▸ **EXERCISE BRIEF**: Your output should be the exact lines from the start of the data through the line containing "- March 2019</span></span>", with no pictures.

MATERIAL PROVIDED START

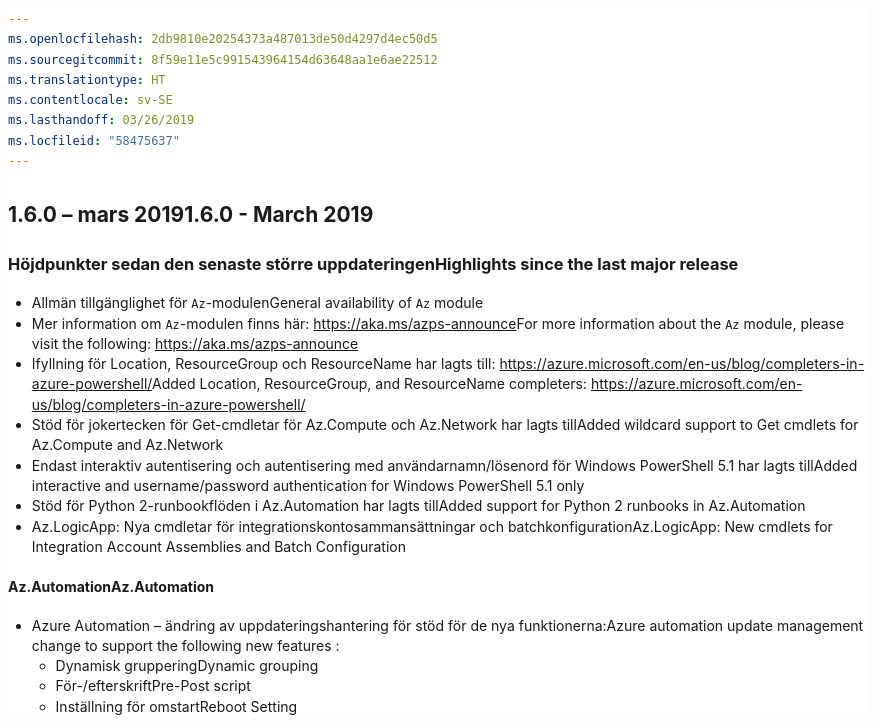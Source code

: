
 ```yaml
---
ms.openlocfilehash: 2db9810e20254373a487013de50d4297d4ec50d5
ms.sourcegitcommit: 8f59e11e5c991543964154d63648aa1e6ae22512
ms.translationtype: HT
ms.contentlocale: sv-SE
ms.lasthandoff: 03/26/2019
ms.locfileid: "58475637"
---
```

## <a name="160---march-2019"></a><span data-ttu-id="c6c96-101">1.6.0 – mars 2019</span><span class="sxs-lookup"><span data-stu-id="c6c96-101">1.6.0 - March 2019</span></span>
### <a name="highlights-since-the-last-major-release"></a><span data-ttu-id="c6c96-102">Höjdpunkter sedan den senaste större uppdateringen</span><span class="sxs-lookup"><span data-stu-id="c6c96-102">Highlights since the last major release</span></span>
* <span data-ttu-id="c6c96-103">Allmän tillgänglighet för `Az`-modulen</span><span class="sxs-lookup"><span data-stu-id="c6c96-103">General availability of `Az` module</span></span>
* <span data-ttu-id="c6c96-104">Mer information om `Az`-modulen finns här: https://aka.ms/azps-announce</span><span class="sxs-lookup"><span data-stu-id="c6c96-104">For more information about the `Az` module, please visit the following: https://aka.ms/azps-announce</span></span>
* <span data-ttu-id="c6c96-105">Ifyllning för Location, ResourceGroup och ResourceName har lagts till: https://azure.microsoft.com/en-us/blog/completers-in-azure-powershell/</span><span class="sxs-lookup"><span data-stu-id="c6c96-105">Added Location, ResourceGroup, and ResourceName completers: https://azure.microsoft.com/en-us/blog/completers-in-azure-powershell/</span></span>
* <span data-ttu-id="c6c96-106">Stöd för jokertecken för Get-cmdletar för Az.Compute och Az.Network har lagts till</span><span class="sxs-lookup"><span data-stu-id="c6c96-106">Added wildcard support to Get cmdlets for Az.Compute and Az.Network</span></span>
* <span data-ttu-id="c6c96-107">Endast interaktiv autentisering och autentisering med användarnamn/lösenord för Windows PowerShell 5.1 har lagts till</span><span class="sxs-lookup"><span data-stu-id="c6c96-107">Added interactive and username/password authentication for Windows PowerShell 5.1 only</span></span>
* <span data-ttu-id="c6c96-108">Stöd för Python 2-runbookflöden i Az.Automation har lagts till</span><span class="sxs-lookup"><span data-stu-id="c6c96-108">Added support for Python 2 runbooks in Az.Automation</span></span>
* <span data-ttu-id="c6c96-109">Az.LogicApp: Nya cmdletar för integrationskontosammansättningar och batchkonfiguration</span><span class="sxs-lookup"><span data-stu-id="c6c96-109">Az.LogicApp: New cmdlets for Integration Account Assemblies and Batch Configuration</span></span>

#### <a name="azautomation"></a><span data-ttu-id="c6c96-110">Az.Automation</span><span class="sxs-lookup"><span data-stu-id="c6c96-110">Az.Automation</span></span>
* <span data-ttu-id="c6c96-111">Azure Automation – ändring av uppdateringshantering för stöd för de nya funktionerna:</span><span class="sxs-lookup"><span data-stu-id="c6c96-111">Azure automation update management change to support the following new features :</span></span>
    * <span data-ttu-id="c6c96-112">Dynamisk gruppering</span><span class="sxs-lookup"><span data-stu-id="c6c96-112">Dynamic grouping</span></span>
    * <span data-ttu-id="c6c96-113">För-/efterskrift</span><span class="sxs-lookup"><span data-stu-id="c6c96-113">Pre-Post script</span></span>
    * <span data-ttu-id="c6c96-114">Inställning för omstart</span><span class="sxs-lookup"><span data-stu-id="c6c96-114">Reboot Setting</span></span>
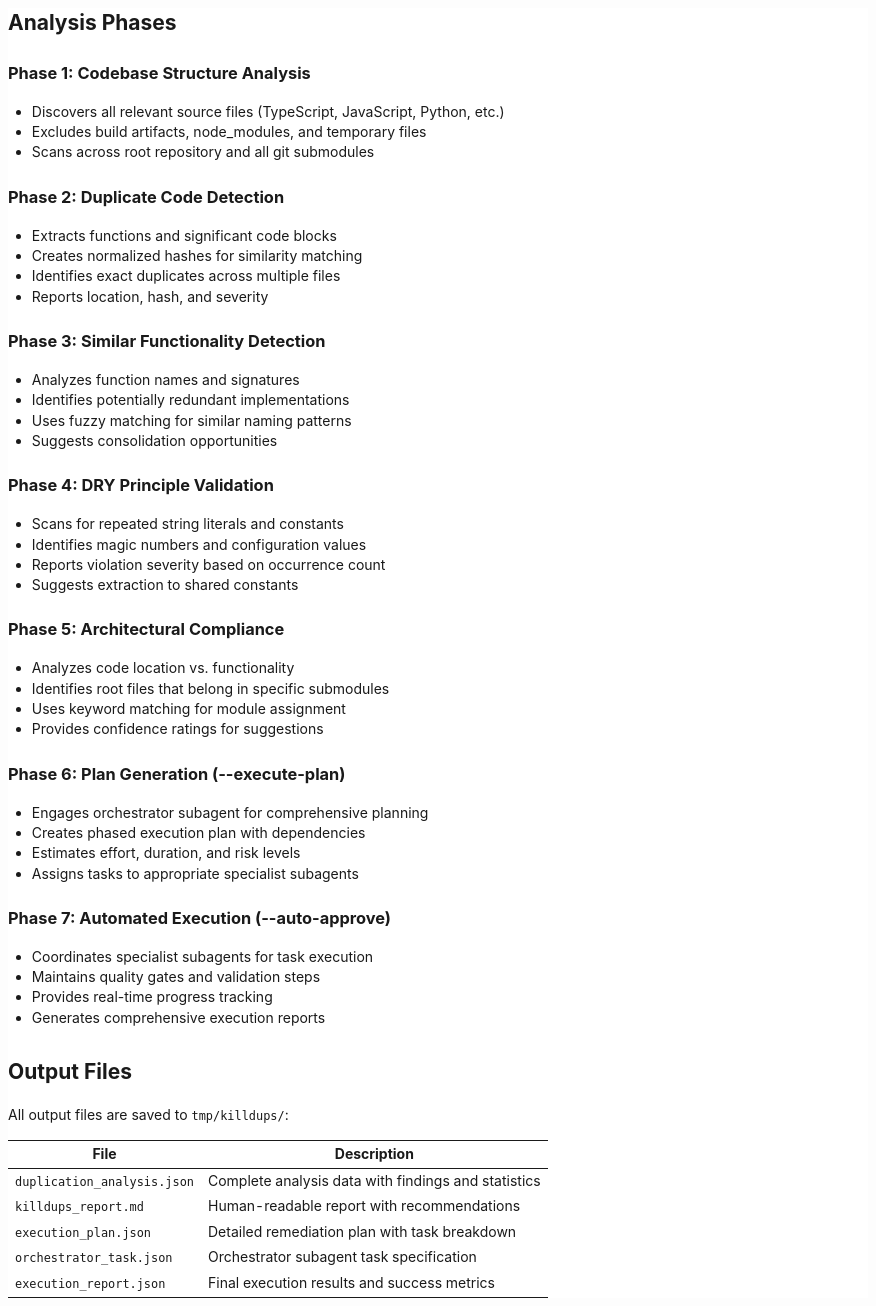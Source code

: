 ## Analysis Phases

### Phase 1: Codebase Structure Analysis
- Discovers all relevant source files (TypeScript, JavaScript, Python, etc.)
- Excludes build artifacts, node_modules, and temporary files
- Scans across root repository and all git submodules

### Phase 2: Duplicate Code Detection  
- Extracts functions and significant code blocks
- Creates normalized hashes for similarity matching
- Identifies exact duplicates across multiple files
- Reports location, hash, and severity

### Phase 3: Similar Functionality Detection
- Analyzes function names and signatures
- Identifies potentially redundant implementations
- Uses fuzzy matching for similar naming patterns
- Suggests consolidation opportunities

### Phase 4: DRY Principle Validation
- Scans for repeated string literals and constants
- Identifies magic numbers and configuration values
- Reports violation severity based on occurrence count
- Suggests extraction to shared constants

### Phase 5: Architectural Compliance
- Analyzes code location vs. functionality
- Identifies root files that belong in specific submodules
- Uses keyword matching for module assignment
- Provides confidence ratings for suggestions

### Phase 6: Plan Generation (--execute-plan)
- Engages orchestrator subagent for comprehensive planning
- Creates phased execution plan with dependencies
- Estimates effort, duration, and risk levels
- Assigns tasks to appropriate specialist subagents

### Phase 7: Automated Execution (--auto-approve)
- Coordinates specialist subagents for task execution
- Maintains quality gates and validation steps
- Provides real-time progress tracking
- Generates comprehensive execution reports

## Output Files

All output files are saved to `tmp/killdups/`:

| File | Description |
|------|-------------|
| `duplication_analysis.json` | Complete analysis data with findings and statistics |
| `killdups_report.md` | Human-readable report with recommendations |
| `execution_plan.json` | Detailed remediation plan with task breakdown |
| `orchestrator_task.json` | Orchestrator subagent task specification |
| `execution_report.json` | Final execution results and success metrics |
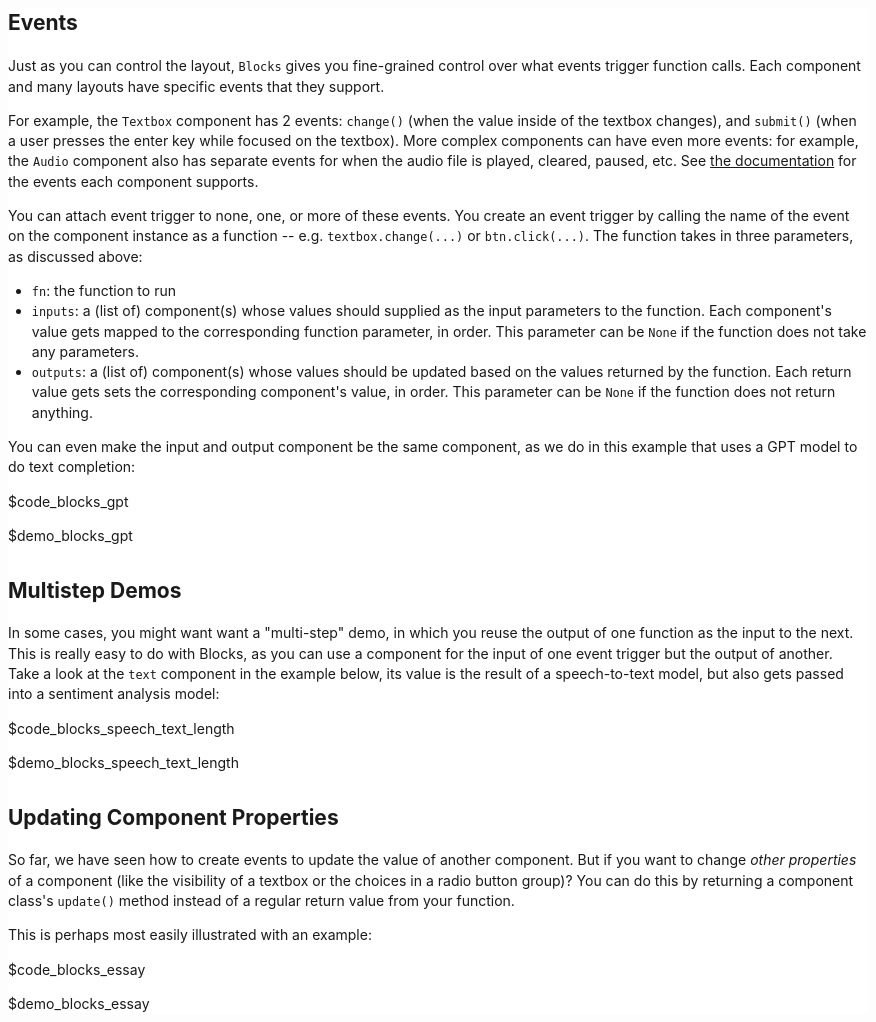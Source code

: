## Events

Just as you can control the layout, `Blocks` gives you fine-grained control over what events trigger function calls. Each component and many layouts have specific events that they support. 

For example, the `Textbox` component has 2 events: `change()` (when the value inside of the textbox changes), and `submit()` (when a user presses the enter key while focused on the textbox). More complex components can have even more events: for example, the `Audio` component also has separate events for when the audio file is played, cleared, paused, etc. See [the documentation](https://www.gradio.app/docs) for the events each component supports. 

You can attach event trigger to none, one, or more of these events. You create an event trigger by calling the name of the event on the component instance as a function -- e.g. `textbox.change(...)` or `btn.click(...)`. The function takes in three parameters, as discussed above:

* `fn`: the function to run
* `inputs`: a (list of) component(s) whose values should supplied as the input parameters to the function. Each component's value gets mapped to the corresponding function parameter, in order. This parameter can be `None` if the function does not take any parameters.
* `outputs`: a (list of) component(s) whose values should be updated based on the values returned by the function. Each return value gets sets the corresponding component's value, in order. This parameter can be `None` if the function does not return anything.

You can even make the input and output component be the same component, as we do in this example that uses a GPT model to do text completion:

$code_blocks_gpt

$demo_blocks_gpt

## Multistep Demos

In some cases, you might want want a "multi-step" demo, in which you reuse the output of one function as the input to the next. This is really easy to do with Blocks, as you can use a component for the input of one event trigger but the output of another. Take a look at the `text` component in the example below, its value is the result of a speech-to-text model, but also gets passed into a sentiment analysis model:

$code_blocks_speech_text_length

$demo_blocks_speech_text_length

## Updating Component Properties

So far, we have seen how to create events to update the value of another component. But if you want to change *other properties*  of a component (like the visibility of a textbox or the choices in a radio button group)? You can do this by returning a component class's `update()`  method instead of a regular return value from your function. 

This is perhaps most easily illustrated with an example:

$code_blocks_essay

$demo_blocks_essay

MATERIAL PROVIDED END

▸ **EXERCISE ANSWER**:
Source code

:
 ```yaml
---
ms.openlocfilehash: 2db9810e20254373a487013de50d4297d4ec50d5
ms.sourcegitcommit: 8f59e11e5c991543964154d63648aa1e6ae22512
ms.translationtype: HT
ms.contentlocale: sv-SE
ms.lasthandoff: 03/26/2019
ms.locfileid: "58475637"
---
```

## <a name="160---march-2019"></a><span data-ttu-id="c6c96-101">1.6.0 – mars 2019</span><span class="sxs-lookup"><span data-stu-id="c6c96-101">1.6.0 - March 2019</span></span>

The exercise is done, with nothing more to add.